Liquid calories are your best friend here. A smoothie made with whole milk, a banana, a scoop of protein powder, and two tablespoons of peanut butter can easily reach 500 to 600 calories and goes down much faster than a solid meal. Meal replacement drinks work too if you’re short on time. The key is to plan eating times rather than waiting until you feel hungry, because that signal may not come often enough on its own.
Lift Heavy, Lift Often
Extra calories without resistance training will mostly add fat. Strength training tells your body to direct those surplus calories toward building muscle. The foundation of any mass-building program is compound exercises: movements that work multiple joints and large muscle groups at once.
Four exercises can form the core of your routine. Squats recruit your glutes, quads, and hamstrings through a large range of motion. Deadlifts challenge nearly every muscle in your body, from your legs and back to your grip. The bench press hits your chest, shoulders, and triceps. Rows or pull-ups target your entire back and biceps. Three to five sets of 5 to 12 reps per exercise is a solid starting point.

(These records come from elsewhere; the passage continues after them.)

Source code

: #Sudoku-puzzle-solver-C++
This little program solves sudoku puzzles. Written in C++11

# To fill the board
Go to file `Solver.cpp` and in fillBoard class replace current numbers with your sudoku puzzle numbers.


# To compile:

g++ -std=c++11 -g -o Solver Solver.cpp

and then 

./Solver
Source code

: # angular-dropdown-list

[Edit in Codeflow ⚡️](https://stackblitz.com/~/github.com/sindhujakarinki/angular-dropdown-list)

The principle that drives continued growth is progressive overload. Your muscles adapt to the stress you place on them, so you need to gradually increase the challenge over time. That can mean adding weight to the bar, doing more reps with the same weight, adding an extra set, slowing down each rep to increase time under tension, or shortening rest periods between sets. If you’re doing the same workout with the same weights month after month, growth will stall. Aim to train each muscle group at least twice per week for the best results.
Sleep Is Not Optional
A single night of total sleep deprivation reduces the rate at which your body builds new muscle protein by 18%. That same night also spikes cortisol (a stress hormone that breaks down tissue) by 21% and drops testosterone by 24%. Testosterone is one of the primary hormones that drives muscle growth, and cortisol actively works against it. In practical terms, poor sleep creates a hormonal environment where your body is more inclined to break down muscle than build it.

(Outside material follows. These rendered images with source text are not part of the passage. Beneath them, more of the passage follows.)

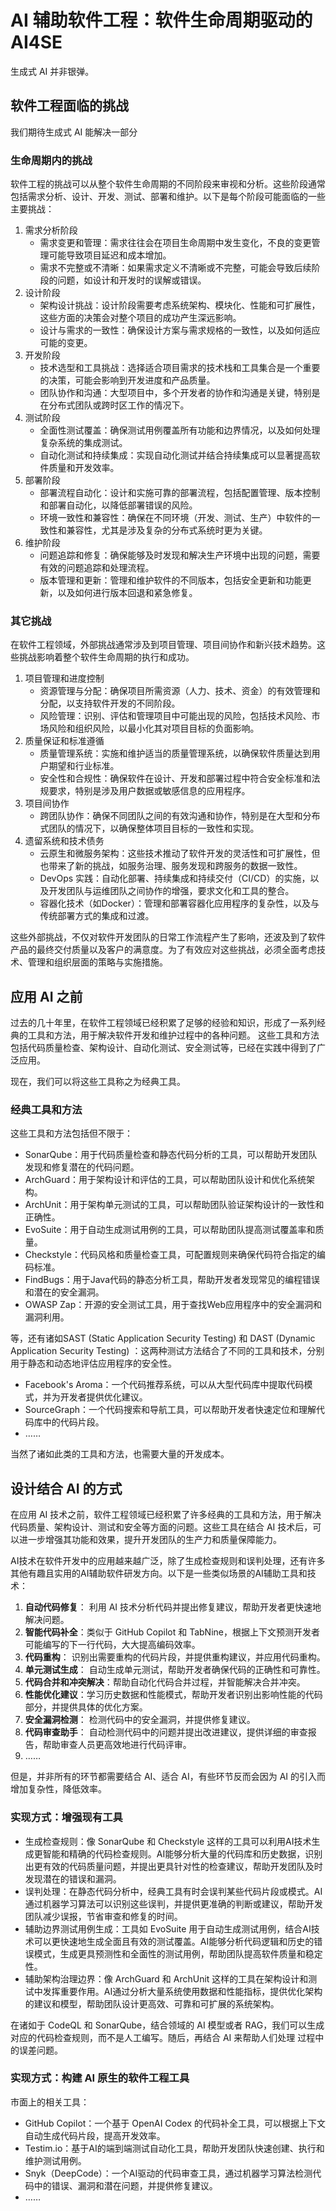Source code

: # AI 辅助软件工程：软件生命周期驱动的 AI4SE

生成式 AI 并非银弹。

## 软件工程面临的挑战

我们期待生成式 AI 能解决一部分

### 生命周期内的挑战

软件工程的挑战可以从整个软件生命周期的不同阶段来审视和分析。这些阶段通常包括需求分析、设计、开发、测试、部署和维护。以下是每个阶段可能面临的一些主要挑战：

1. 需求分析阶段
    - 需求变更和管理：需求往往会在项目生命周期中发生变化，不良的变更管理可能导致项目延迟和成本增加。
    - 需求不完整或不清晰：如果需求定义不清晰或不完整，可能会导致后续阶段的问题，如设计和开发时的误解或错误。
2. 设计阶段
    - 架构设计挑战：设计阶段需要考虑系统架构、模块化、性能和可扩展性，这些方面的决策会对整个项目的成功产生深远影响。
    - 设计与需求的一致性：确保设计方案与需求规格的一致性，以及如何适应可能的变更。
3. 开发阶段
    - 技术选型和工具挑战：选择适合项目需求的技术栈和工具集合是一个重要的决策，可能会影响到开发进度和产品质量。
    - 团队协作和沟通：大型项目中，多个开发者的协作和沟通是关键，特别是在分布式团队或跨时区工作的情况下。
4. 测试阶段
    - 全面性测试覆盖：确保测试用例覆盖所有功能和边界情况，以及如何处理复杂系统的集成测试。
    - 自动化测试和持续集成：实现自动化测试并结合持续集成可以显著提高软件质量和开发效率。
5. 部署阶段
    - 部署流程自动化：设计和实施可靠的部署流程，包括配置管理、版本控制和部署自动化，以降低部署错误的风险。
    - 环境一致性和兼容性：确保在不同环境（开发、测试、生产）中软件的一致性和兼容性，尤其是涉及复杂的分布式系统时更为关键。
6. 维护阶段
    - 问题追踪和修复：确保能够及时发现和解决生产环境中出现的问题，需要有效的问题追踪和处理流程。
    - 版本管理和更新：管理和维护软件的不同版本，包括安全更新和功能更新，以及如何进行版本回退和紧急修复。

### 其它挑战

在软件工程领域，外部挑战通常涉及到项目管理、项目间协作和新兴技术趋势。这些挑战影响着整个软件生命周期的执行和成功。

1. 项目管理和进度控制
    - 资源管理与分配：确保项目所需资源（人力、技术、资金）的有效管理和分配，以支持软件开发的不同阶段。
    - 风险管理：识别、评估和管理项目中可能出现的风险，包括技术风险、市场风险和组织风险，以最小化其对项目目标的负面影响。
2. 质量保证和标准遵循
    - 质量管理系统：实施和维护适当的质量管理系统，以确保软件质量达到用户期望和行业标准。
    - 安全性和合规性：确保软件在设计、开发和部署过程中符合安全标准和法规要求，特别是涉及用户数据或敏感信息的应用程序。
3. 项目间协作
    - 跨团队协作：确保不同团队之间的有效沟通和协作，特别是在大型和分布式团队的情况下，以确保整体项目目标的一致性和实现。
4. 遗留系统和技术债务
    - 云原生和微服务架构：这些技术推动了软件开发的灵活性和可扩展性，但也带来了新的挑战，如服务治理、服务发现和跨服务的数据一致性。
    - DevOps 实践：自动化部署、持续集成和持续交付（CI/CD）的实施，以及开发团队与运维团队之间协作的增强，要求文化和工具的整合。
    - 容器化技术（如Docker）：管理和部署容器化应用程序的复杂性，以及与传统部署方式的集成和过渡。

这些外部挑战，不仅对软件开发团队的日常工作流程产生了影响，还波及到了软件产品的最终交付质量以及客户的满意度。为了有效应对这些挑战，必须全面考虑技术、管理和组织层面的策略与实施措施。

## 应用 AI 之前

过去的几十年里，在软件工程领域已经积累了足够的经验和知识，形成了一系列经典的工具和方法，用于解决软件开发和维护过程中的各种问题。
这些工具和方法包括代码质量检查、架构设计、自动化测试、安全测试等，已经在实践中得到了广泛应用。

现在，我们可以将这些工具称之为经典工具。

### 经典工具和方法

这些工具和方法包括但不限于：

- SonarQube：用于代码质量检查和静态代码分析的工具，可以帮助开发团队发现和修复潜在的代码问题。
- ArchGuard：用于架构设计和评估的工具，可以帮助团队设计和优化系统架构。
- ArchUnit：用于架构单元测试的工具，可以帮助团队验证架构设计的一致性和正确性。
- EvoSuite：用于自动生成测试用例的工具，可以帮助团队提高测试覆盖率和质量。
- Checkstyle：代码风格和质量检查工具，可配置规则来确保代码符合指定的编码标准。
- FindBugs：用于Java代码的静态分析工具，帮助开发者发现常见的编程错误和潜在的安全漏洞。
- OWASP Zap：开源的安全测试工具，用于查找Web应用程序中的安全漏洞和漏洞利用。

等，还有诸如SAST (Static Application Security Testing) 和 DAST (Dynamic Application Security Testing)
：这两种测试方法结合了不同的工具和技术，分别用于静态和动态地评估应用程序的安全性。

- Facebook's Aroma：一个代码推荐系统，可以从大型代码库中提取代码模式，并为开发者提供优化建议。
- SourceGraph：一个代码搜索和导航工具，可以帮助开发者快速定位和理解代码库中的代码片段。
- ……

当然了诸如此类的工具和方法，也需要大量的开发成本。

## 设计结合 AI 的方式

在应用 AI 技术之前，软件工程领域已经积累了许多经典的工具和方法，用于解决代码质量、架构设计、测试和安全等方面的问题。这些工具在结合
AI 技术后，可以进一步增强其功能和效果，提升开发团队的生产力和质量保障能力。

AI技术在软件开发中的应用越来越广泛，除了生成检查规则和误判处理，还有许多其他有趣且实用的AI辅助软件研发方向。以下是一些类似场景的AI辅助工具和技术：

1. **自动代码修复**： 利用 AI 技术分析代码并提出修复建议，帮助开发者更快速地解决问题。
2. **智能代码补全**：类似于 GitHub Copilot 和 TabNine，根据上下文预测开发者可能编写的下一行代码，大大提高编码效率。
3. **代码重构**： 识别出需要重构的代码片段，并提供重构建议，并应用代码重构。
4. **单元测试生成**： 自动生成单元测试，帮助开发者确保代码的正确性和可靠性。
5. **代码合并和冲突解决**：帮助自动化代码合并过程，并智能解决合并冲突。
6. **性能优化建议**：学习历史数据和性能模式，帮助开发者识别出影响性能的代码部分，并提供具体的优化方案。
7. **安全漏洞检测**： 检测代码中的安全漏洞，并提供修复建议。
8. **代码审查助手**： 自动检测代码中的问题并提出改进建议，提供详细的审查报告，帮助审查人员更高效地进行代码评审。
9. ……

但是，并非所有的环节都需要结合 AI、适合 AI，有些环节反而会因为 AI 的引入而增加复杂性，降低效率。

### 实现方式：增强现有工具

- 生成检查规则：像 SonarQube 和 Checkstyle
  这样的工具可以利用AI技术生成更智能和精确的代码检查规则。AI能够分析大量的代码库和历史数据，识别出更有效的代码质量问题，并提出更具针对性的检查建议，帮助开发团队及时发现潜在的错误和漏洞。
- 误判处理：在静态代码分析中，经典工具有时会误判某些代码片段或模式。AI通过机器学习算法可以识别这些误判，并提供更准确的判断或建议，帮助开发团队减少误报，节省审查和修复的时间。
- 辅助边界测试用例生成：工具如 EvoSuite
  用于自动生成测试用例，结合AI技术可以更快速地生成全面且有效的测试覆盖。AI能够分析代码逻辑和历史的错误模式，生成更具预测性和全面性的测试用例，帮助团队提高软件质量和稳定性。
- 辅助架构治理边界：像 ArchGuard 和 ArchUnit 这样的工具在架构设计和测试中发挥重要作用。AI通过分析大量系统使用数据和性能指标，提供优化架构的建议和模型，帮助团队设计更高效、可靠和可扩展的系统架构。

在诸如于 CodeQL 和 SonarQube，结合领域的 AI 模型或者 RAG，我们可以生成对应的代码检查规则，而不是人工编写。随后，再结合 AI 来帮助人们处理
过程中的误差问题。

### 实现方式：构建 AI 原生的软件工程工具

市面上的相关工具：

- GitHub Copilot：一个基于 OpenAI Codex 的代码补全工具，可以根据上下文自动生成代码片段，提高开发效率。
- Testim.io：基于AI的端到端测试自动化工具，帮助开发团队快速创建、执行和维护测试用例。
- Snyk（DeepCode）：一个AI驱动的代码审查工具，通过机器学习算法检测代码中的错误、漏洞和潜在问题，并提供修复建议。
- ……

Seven to nine hours of quality sleep per night gives your body the recovery window it needs. Growth hormone, which supports tissue repair, is released primarily during deep sleep. If you’re training hard and eating well but skipping sleep, you’re undermining both of those efforts.
Consider Creatine
Creatine monohydrate is one of the most well-studied supplements in sports nutrition. It works by helping your muscles maintain energy during intense lifting, allowing you to push out a few more reps or handle slightly heavier weight. It also supports the repair process after training by helping activate the cells responsible for healing micro-tears in muscle fibers. Over 4 to 12 weeks of consistent training, people who take creatine tend to gain an extra two to four pounds of muscle compared to those who don’t. Some of that initial weight is water drawn into muscle cells, which itself may promote growth. A standard dose is 3 to 5 grams per day.
Set Realistic Expectations
Most people gain between half a pound and two pounds of muscle per month when nutrition and training are on point. That means in your first year of serious training, you might gain 10 to 20 pounds of muscle. The rate slows significantly after that first year as you move past the beginner phase, dropping closer to half a pound per month.
This timeline frustrates people who want fast results, but it’s how human biology works. There’s no shortcut that changes the rate at which your body synthesizes new muscle tissue. What you can control is consistency: showing up to the gym three to four days a week, eating in a surplus every day (not just on training days), sleeping enough, and tracking your progress so you can make small adjustments along the way. The people who stop being skinny aren’t the ones who found a secret program. They’re the ones who stuck with a reasonable plan for six months or longer.